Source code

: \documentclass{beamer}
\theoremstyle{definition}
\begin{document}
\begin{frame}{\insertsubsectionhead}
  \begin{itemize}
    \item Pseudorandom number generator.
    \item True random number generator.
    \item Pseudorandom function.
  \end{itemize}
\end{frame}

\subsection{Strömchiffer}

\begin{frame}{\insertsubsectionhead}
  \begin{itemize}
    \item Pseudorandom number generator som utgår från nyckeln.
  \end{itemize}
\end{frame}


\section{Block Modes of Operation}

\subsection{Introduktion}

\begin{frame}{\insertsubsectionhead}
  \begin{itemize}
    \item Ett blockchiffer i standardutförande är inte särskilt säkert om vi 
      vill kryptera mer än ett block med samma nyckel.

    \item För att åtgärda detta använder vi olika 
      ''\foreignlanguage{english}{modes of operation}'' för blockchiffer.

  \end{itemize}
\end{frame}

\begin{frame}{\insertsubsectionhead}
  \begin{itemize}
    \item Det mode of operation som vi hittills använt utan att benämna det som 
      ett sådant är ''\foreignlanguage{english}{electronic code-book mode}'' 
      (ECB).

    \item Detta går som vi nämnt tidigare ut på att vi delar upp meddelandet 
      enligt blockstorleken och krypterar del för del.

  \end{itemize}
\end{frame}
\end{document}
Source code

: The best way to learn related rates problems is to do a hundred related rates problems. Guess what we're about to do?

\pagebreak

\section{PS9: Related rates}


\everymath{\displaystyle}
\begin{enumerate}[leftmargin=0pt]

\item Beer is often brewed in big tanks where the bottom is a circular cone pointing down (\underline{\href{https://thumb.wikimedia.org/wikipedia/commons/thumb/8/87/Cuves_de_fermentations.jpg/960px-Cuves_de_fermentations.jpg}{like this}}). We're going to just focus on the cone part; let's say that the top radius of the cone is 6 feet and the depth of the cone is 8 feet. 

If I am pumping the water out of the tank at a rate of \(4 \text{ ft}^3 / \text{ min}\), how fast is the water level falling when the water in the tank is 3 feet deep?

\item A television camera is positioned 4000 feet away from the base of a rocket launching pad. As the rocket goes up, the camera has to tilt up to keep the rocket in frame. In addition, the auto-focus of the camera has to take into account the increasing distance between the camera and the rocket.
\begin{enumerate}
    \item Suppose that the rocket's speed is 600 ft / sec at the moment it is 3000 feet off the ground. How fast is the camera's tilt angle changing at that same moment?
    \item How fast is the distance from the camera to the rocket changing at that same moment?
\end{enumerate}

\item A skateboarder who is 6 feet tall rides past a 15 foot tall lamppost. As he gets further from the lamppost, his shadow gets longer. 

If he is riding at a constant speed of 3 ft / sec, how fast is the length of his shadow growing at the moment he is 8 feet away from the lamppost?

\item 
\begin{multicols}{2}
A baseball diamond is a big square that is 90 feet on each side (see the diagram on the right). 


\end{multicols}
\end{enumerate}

◆ **TASK GOAL**:
From the line holding "vill kryptera mer" to the line holding "cone is 8 feet.", inclusive, restate each line above exactly as written.

◆ **OUTPUT OF THE TASK**:
      vill kryptera mer än ett block med samma nyckel.

    \item För att åtgärda detta använder vi olika 
      ''\foreignlanguage{english}{modes of operation}'' för blockchiffer.

  \end{itemize}
\end{frame}

\begin{frame}{\insertsubsectionhead}
  \begin{itemize}
    \item Det mode of operation som vi hittills använt utan att benämna det som 
      ett sådant är ''\foreignlanguage{english}{electronic code-book mode}'' 
      (ECB).

    \item Detta går som vi nämnt tidigare ut på att vi delar upp meddelandet 
      enligt blockstorleken och krypterar del för del.

  \end{itemize}
\end{frame}
\end{document}
Source code

: The best way to learn related rates problems is to do a hundred related rates problems. Guess what we're about to do?

\pagebreak

\section{PS9: Related rates}


\everymath{\displaystyle}
\begin{enumerate}[leftmargin=0pt]

\item Beer is often brewed in big tanks where the bottom is a circular cone pointing down (\underline{\href{https://thumb.wikimedia.org/wikipedia/commons/thumb/8/87/Cuves_de_fermentations.jpg/960px-Cuves_de_fermentations.jpg}{like this}}). We're going to just focus on the cone part; let's say that the top radius of the cone is 6 feet and the depth of the cone is 8 feet. 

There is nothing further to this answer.